RAW DATA »
————
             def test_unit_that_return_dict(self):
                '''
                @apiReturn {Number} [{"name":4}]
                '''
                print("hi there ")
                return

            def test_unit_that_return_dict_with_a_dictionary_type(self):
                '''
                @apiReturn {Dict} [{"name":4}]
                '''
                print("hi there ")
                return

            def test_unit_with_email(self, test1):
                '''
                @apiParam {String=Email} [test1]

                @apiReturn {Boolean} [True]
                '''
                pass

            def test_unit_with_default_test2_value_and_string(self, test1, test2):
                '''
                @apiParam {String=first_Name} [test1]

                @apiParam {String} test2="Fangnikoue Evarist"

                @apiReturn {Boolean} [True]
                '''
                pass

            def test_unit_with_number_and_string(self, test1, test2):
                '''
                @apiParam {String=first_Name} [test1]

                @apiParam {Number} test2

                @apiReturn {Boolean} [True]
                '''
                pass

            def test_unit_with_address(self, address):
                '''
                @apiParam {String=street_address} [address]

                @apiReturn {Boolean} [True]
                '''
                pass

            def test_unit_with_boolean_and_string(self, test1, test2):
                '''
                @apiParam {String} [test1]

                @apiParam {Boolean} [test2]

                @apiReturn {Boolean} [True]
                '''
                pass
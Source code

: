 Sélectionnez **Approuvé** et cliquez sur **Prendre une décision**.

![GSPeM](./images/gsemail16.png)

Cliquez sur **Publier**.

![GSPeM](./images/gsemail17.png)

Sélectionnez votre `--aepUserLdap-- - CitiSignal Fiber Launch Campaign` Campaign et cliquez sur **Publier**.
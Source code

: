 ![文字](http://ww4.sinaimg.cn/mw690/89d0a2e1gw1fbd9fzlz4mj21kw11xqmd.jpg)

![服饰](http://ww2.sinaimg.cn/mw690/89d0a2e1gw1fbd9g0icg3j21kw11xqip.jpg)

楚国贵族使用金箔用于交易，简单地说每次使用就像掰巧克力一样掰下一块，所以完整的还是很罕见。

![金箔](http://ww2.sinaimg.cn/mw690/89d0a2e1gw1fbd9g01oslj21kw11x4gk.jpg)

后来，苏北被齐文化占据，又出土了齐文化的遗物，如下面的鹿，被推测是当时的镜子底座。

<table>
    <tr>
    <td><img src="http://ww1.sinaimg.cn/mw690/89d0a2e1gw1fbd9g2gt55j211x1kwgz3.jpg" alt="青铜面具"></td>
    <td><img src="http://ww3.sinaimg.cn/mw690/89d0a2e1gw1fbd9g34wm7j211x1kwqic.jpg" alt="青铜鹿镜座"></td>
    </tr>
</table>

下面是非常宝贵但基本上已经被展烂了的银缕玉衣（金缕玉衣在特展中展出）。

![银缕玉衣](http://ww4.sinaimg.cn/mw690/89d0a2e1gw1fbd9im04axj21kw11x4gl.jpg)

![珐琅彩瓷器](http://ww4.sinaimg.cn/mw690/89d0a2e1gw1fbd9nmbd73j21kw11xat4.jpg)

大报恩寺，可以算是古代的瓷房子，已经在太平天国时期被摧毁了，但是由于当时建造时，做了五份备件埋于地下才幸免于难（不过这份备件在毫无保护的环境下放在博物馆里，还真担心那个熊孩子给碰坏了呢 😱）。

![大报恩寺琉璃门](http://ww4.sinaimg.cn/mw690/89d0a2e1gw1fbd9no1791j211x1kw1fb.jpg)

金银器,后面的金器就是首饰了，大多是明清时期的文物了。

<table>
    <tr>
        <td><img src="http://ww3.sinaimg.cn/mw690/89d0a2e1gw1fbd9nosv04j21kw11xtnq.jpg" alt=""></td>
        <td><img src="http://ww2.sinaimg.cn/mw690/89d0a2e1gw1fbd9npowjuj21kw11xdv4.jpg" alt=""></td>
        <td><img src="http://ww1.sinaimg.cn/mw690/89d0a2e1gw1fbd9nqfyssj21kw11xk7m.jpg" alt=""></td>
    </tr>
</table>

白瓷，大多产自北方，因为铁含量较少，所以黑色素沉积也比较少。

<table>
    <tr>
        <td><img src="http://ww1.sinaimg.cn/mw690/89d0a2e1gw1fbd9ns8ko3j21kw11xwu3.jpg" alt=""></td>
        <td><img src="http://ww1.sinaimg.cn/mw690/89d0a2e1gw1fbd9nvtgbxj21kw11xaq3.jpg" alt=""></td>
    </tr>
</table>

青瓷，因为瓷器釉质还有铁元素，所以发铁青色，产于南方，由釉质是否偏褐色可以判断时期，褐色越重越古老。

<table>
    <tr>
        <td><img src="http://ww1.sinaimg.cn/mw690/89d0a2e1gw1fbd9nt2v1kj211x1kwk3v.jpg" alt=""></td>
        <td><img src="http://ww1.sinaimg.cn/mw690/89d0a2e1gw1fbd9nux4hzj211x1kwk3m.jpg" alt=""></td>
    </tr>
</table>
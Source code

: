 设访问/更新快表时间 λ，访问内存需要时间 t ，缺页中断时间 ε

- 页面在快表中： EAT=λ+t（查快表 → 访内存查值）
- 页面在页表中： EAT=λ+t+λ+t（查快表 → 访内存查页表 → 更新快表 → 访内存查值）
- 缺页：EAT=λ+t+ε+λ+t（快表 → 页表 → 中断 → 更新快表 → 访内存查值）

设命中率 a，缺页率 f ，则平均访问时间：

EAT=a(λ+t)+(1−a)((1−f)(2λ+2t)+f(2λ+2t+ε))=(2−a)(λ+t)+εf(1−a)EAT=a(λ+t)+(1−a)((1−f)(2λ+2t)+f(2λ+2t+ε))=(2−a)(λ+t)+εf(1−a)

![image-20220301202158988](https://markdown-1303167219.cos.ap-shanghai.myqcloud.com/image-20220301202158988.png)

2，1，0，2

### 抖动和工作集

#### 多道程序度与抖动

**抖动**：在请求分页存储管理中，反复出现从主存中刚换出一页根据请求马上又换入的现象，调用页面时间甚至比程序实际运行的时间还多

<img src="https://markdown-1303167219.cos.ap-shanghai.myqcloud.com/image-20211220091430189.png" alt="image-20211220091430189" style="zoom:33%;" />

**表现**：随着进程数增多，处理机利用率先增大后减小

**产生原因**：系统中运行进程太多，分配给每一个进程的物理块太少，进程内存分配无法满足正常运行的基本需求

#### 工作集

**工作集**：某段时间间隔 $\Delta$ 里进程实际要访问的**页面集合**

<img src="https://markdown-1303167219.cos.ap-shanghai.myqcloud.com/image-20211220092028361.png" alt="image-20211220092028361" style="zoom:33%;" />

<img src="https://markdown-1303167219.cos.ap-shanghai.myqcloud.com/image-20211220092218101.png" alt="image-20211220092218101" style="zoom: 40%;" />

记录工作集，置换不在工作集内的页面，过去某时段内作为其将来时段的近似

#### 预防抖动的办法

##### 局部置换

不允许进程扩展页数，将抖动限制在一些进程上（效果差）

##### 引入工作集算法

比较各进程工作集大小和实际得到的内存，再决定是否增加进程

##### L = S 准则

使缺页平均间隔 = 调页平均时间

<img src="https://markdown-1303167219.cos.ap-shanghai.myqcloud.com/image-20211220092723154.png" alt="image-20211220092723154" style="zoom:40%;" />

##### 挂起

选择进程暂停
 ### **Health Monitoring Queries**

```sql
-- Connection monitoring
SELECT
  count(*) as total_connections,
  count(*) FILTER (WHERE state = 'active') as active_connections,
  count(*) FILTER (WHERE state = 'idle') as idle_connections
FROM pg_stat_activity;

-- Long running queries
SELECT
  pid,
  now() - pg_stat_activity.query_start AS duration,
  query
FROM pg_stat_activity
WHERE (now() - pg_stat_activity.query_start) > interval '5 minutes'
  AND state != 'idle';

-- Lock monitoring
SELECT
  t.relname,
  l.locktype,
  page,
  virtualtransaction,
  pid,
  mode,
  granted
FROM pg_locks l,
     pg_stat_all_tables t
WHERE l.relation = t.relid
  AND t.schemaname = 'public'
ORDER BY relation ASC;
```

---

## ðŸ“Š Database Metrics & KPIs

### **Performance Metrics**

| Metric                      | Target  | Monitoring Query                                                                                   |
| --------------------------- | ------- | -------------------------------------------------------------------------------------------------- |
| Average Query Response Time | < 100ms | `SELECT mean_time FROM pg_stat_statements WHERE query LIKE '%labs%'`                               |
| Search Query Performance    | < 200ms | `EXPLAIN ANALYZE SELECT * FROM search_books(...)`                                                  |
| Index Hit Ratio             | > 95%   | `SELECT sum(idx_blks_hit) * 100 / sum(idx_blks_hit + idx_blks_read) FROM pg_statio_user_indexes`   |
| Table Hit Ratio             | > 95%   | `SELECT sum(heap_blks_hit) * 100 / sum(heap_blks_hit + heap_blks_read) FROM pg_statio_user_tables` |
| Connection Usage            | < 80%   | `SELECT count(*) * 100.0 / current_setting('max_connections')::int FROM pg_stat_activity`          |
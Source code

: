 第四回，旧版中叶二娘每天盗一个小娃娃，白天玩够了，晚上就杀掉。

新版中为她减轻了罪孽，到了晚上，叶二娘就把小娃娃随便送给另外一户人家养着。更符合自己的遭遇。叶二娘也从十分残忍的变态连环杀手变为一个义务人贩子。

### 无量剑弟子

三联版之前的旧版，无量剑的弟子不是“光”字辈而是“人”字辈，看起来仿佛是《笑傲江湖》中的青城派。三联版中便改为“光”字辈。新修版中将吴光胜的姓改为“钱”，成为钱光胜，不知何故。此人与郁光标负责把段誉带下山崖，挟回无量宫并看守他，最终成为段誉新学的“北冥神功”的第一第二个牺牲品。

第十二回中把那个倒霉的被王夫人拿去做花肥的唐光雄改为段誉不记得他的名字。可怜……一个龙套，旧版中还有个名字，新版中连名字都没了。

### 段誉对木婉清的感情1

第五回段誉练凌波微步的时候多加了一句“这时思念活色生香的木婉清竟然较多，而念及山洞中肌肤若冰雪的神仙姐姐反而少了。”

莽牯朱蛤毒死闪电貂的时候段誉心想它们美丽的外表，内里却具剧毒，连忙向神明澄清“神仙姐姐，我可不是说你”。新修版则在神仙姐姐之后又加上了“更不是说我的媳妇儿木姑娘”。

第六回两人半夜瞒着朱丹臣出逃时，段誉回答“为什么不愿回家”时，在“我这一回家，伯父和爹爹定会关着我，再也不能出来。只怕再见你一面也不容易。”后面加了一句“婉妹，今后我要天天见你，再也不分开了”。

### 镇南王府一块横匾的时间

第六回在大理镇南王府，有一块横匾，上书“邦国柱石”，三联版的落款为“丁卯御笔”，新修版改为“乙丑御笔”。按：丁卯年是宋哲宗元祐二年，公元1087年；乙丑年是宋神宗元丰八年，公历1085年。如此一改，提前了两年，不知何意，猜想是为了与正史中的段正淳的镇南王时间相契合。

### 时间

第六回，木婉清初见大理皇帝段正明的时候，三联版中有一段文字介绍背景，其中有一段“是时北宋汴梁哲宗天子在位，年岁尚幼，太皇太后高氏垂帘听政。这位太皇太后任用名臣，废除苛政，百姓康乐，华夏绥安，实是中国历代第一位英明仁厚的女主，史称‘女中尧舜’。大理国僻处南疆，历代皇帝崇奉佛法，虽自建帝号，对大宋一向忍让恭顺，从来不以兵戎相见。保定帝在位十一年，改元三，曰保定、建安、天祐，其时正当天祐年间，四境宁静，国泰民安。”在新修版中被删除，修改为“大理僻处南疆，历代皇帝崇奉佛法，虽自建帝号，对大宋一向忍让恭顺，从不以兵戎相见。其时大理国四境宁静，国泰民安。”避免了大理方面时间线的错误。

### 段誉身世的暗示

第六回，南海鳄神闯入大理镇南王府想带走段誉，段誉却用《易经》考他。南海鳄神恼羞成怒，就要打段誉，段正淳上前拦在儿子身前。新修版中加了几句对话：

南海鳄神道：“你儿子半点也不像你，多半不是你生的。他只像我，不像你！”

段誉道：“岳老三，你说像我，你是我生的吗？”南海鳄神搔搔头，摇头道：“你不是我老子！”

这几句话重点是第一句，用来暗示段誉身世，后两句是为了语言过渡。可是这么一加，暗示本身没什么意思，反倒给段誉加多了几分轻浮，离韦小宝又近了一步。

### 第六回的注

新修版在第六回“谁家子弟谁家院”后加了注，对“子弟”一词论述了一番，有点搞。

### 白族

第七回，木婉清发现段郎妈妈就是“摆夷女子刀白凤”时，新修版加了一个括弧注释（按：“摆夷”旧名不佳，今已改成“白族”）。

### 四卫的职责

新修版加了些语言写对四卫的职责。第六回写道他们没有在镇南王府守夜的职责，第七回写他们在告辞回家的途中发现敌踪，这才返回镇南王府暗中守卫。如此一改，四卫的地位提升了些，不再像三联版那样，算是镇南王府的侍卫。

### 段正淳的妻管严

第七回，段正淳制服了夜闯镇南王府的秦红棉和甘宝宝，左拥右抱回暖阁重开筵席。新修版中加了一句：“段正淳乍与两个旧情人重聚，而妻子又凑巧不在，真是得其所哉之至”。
————
EXERCISE OBJECTIVE » Find and show each line of the listing with the word "FROM".

PROBLEM SOLUTION »
FROM pg_stat_activity;
FROM pg_stat_activity
FROM pg_locks l,
| Average Query Response Time | < 100ms | `SELECT mean_time FROM pg_stat_statements WHERE query LIKE '%labs%'`                               |
| Search Query Performance    | < 200ms | `EXPLAIN ANALYZE SELECT * FROM search_books(...)`                                                  |
| Index Hit Ratio             | > 95%   | `SELECT sum(idx_blks_hit) * 100 / sum(idx_blks_hit + idx_blks_read) FROM pg_statio_user_indexes`   |
| Table Hit Ratio             | > 95%   | `SELECT sum(heap_blks_hit) * 100 / sum(heap_blks_hit + heap_blks_read) FROM pg_statio_user_tables` |
| Connection Usage            | < 80%   | `SELECT count(*) * 100.0 / current_setting('max_connections')::int FROM pg_stat_activity`          |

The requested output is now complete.